For now I observe that most people would say a meaningless life is not worth living. Plato had Socrates say the same thing with different words. Socrates said, "The unexamined life is not worth living." The continuity of our experience of meaning and the continuity of our habit of examining life are inseparable realities that walk together hand in hand to make a life worth living. These realities are inseparable because a lifelong habit of continuous examination makes us skillful at re-associating ideas and data. The one who lives an examined life is already prepared through vigorous habit to do the work needed regarding reestablishing meaning, when life itself destroys our beliefs, values, and world view. The continuity of our experience of meaningfulness is safeguarded by the continuity of the habit of leading an examined life. It is the one who lives an unexamined life who is unprepared to do the re-associating work needed to rebuild meaningfulness when life takes it away from us. The examined life, with its emphasis on the priority of doing our own original work to create our own understanding, is critically important to the human quest for meaning.

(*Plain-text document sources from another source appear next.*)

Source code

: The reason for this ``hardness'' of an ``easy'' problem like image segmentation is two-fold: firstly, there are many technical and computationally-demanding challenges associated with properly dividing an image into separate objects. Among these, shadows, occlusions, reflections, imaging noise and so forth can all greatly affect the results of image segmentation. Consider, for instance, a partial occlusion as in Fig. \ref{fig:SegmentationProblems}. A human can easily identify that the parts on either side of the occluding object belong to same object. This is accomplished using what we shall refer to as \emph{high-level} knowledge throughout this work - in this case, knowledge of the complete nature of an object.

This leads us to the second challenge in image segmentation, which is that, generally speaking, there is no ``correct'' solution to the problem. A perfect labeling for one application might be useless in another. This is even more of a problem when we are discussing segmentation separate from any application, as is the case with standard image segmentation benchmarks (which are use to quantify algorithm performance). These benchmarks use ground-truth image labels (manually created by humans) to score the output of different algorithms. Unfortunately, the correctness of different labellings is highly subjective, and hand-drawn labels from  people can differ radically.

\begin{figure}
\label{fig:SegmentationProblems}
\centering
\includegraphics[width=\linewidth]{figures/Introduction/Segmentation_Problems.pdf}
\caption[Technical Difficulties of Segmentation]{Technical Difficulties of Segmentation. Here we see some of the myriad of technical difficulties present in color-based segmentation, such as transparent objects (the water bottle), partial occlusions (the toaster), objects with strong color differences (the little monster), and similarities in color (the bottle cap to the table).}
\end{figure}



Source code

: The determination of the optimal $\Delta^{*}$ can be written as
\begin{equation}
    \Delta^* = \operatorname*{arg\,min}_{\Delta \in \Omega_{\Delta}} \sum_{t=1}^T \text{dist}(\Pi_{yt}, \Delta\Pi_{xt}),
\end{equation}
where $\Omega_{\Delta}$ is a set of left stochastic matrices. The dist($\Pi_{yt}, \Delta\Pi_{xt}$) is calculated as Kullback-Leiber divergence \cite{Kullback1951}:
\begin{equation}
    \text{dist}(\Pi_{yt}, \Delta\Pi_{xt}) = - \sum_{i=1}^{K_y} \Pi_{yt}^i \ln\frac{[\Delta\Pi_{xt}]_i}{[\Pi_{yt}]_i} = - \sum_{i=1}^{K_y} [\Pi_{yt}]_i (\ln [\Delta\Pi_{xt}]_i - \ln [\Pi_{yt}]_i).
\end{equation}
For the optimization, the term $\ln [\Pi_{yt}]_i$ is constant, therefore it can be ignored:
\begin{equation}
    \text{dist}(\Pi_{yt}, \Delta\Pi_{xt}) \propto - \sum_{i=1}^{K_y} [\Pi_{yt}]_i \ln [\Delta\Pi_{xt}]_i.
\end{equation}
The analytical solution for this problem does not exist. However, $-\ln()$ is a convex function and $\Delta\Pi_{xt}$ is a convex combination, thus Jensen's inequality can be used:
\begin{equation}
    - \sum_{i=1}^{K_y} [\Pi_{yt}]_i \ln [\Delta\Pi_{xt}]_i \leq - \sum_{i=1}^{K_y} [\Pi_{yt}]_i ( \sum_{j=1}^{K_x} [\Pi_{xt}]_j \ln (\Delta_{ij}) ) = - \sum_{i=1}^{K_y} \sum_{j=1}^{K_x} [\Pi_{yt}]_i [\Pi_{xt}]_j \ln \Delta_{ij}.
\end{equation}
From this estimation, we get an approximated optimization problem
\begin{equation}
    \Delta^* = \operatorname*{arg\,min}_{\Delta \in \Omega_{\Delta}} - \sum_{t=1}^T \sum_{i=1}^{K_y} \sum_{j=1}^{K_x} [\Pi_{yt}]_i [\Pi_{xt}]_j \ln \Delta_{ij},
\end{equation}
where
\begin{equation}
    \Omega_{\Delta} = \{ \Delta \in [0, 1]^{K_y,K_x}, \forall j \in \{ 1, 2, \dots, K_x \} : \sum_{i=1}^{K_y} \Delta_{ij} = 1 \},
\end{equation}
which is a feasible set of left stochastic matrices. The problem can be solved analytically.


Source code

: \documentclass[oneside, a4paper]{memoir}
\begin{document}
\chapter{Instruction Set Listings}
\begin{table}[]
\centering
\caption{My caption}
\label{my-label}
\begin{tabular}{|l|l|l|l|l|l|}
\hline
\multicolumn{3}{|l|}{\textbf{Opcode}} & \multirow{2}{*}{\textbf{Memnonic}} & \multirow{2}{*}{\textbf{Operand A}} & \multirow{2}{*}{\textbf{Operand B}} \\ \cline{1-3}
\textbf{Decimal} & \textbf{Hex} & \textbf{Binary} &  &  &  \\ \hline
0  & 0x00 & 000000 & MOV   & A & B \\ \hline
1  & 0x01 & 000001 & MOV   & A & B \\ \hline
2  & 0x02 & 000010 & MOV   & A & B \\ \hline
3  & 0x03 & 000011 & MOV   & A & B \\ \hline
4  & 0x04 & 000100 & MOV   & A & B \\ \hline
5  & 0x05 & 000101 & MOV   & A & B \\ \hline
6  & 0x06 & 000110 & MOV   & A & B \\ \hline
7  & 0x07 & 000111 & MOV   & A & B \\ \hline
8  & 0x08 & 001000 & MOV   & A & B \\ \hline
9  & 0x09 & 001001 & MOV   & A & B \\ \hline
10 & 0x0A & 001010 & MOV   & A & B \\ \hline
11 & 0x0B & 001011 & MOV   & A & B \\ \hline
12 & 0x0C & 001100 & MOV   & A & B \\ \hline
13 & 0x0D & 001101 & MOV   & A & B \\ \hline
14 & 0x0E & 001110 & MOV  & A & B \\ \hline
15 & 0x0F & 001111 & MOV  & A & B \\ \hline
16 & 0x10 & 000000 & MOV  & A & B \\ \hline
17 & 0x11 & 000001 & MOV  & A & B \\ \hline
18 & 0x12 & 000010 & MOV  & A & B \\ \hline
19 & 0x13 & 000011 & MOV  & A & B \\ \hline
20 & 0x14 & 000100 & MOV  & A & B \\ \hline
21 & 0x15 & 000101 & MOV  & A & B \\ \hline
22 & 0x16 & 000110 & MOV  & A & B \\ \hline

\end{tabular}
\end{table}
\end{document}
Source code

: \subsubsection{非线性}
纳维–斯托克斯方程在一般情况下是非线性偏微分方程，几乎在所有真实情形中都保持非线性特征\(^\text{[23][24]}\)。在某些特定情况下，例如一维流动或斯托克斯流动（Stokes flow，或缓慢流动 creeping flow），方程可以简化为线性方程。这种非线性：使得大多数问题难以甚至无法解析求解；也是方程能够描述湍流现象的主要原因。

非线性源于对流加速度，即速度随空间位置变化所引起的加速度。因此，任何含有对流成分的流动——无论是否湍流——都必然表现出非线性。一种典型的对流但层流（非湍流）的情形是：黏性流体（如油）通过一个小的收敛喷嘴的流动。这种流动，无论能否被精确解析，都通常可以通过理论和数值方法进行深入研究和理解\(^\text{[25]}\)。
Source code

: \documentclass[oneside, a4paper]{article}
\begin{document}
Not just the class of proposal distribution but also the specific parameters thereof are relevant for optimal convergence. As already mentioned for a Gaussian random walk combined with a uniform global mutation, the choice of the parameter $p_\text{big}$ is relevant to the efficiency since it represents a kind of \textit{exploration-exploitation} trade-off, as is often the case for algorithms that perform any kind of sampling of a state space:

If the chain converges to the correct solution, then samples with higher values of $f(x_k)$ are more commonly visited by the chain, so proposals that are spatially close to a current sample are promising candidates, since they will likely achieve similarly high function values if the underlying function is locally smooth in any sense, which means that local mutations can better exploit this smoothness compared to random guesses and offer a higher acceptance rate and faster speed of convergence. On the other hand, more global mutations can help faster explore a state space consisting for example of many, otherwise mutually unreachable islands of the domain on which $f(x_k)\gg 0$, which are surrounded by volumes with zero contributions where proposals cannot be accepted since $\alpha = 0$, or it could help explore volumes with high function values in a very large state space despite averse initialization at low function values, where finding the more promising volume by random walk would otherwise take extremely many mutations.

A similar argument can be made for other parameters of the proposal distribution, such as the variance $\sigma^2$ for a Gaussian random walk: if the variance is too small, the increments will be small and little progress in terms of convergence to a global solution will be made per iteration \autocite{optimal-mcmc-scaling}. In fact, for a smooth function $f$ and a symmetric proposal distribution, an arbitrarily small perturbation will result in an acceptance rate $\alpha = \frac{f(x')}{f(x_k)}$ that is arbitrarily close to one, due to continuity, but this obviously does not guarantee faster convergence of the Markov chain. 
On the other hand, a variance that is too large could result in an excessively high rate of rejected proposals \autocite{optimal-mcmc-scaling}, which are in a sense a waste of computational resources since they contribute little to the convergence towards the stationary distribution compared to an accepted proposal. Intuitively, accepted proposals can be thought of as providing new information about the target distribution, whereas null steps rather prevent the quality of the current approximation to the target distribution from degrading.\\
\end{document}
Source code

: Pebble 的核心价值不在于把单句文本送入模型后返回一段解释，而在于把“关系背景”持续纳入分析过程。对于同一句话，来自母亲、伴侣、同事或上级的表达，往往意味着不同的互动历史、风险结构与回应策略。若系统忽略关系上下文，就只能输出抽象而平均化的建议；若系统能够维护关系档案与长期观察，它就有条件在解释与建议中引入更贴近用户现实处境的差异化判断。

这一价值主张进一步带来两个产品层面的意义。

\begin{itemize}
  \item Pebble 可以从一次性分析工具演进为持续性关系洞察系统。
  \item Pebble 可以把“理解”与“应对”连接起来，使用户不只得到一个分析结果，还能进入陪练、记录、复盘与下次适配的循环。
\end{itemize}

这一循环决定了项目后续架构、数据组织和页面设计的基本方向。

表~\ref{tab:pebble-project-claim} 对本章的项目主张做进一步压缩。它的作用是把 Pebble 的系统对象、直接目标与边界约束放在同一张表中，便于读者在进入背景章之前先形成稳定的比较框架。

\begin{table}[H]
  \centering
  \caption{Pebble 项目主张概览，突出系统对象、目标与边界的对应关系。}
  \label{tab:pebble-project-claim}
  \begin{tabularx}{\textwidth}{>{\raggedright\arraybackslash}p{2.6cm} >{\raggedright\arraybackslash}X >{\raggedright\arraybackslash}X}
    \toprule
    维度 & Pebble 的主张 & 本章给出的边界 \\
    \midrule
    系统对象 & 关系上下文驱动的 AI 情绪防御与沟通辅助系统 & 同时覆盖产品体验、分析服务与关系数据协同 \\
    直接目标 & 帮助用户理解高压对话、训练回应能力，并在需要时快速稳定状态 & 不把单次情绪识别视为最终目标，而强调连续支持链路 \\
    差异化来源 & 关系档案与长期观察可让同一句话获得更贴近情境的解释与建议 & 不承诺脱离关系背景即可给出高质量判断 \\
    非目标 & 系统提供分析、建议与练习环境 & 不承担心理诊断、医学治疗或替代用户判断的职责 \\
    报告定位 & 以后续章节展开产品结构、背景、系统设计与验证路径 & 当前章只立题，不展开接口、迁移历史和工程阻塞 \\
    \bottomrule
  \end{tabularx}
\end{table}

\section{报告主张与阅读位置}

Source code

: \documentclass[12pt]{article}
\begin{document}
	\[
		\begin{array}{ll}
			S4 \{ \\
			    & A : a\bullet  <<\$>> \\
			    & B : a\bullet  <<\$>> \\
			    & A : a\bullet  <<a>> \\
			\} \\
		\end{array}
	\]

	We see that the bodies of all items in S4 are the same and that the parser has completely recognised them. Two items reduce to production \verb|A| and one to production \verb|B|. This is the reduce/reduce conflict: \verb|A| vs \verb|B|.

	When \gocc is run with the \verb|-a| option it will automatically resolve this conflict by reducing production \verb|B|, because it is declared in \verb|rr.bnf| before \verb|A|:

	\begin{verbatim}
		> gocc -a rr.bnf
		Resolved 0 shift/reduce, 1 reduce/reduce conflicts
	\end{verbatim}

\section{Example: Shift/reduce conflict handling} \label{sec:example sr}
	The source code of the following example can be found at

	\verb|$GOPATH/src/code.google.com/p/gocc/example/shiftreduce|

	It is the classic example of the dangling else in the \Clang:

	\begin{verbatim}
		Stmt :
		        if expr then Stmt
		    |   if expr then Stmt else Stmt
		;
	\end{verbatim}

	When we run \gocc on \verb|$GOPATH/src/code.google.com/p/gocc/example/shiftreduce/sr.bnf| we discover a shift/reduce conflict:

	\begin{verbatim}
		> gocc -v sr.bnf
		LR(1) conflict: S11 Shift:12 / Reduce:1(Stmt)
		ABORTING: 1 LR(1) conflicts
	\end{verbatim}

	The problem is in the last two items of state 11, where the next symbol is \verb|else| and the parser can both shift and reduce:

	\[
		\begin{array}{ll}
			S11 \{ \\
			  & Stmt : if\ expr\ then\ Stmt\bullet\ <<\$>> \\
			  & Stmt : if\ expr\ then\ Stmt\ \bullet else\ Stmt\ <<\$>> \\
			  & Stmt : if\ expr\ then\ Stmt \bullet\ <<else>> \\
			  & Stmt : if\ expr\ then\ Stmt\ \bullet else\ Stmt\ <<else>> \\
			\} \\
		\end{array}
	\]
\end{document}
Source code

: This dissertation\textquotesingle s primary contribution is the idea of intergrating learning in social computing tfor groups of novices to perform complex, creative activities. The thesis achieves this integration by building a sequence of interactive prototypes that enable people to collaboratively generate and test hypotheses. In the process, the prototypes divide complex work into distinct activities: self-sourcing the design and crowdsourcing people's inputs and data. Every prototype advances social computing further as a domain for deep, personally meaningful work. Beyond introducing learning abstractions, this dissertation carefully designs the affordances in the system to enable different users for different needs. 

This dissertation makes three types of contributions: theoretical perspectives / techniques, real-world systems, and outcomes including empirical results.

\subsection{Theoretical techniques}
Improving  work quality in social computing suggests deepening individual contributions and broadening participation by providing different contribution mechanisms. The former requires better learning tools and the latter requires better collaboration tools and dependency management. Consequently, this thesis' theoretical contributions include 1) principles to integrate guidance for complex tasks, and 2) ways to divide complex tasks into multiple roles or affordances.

At this point, I must say that any philosophy of education that has any hope of being useful to elevating the human will to thrive must, at its core, seek to inspire people to lead an examined life. It is the persistence of enthusiastic, engaging and willful attentiveness that gives us our greatest capacity to grow and evolve. Without the differences that other people and ideas bring to us, there is nothing to attend to and the creation of knowledge, understanding, and the human experience of meaning is impossible. In the absence of our capacity to thoughtfully examine our ideas, beliefs, and living, human life becomes less human. The absence of high quality attentiveness to differences is the absence of conscious living. Collapsing into defensive posturing when differences challenge our understanding is a serious weakness that Socratic education seeks to eliminate. We cannot allow overt conflict or avoidance to be the preferred method students use to deal with other people and ideas when those others challenge their understanding. Being trapped in our own understandings because we are afraid to give our attentiveness to associating new ideas and information is the fast road to destroying our capacity for living meaningfully. This fundamentally life destroying weakness must be replaced with the ability to enthusiastically, willfully and persistently engage our full attention to differences and challenges as we productively thrive in the midst of extraordinary diversity.

Leading an examined life is the outcome that education must seek to establish in every student. The examined life is necessary for healthful thriving and for maintaining a significant quality and continuity of meaning in our living. This essay will unpack the underlying psychological principles, character traits, and habits of human relatedness that underlie all successful education and make the living of an examined life possible. I will demonstrate the centrality of the Socratic method and philosophy of education to the foundations of all human thriving in our quest for meaning.

FOOTNOTES:

[2] Colapinto, John. “Has a remote Amazonian tribe upended our understanding of language?” New Yorker. 16 April 2007. Retrieved 22 November 2012.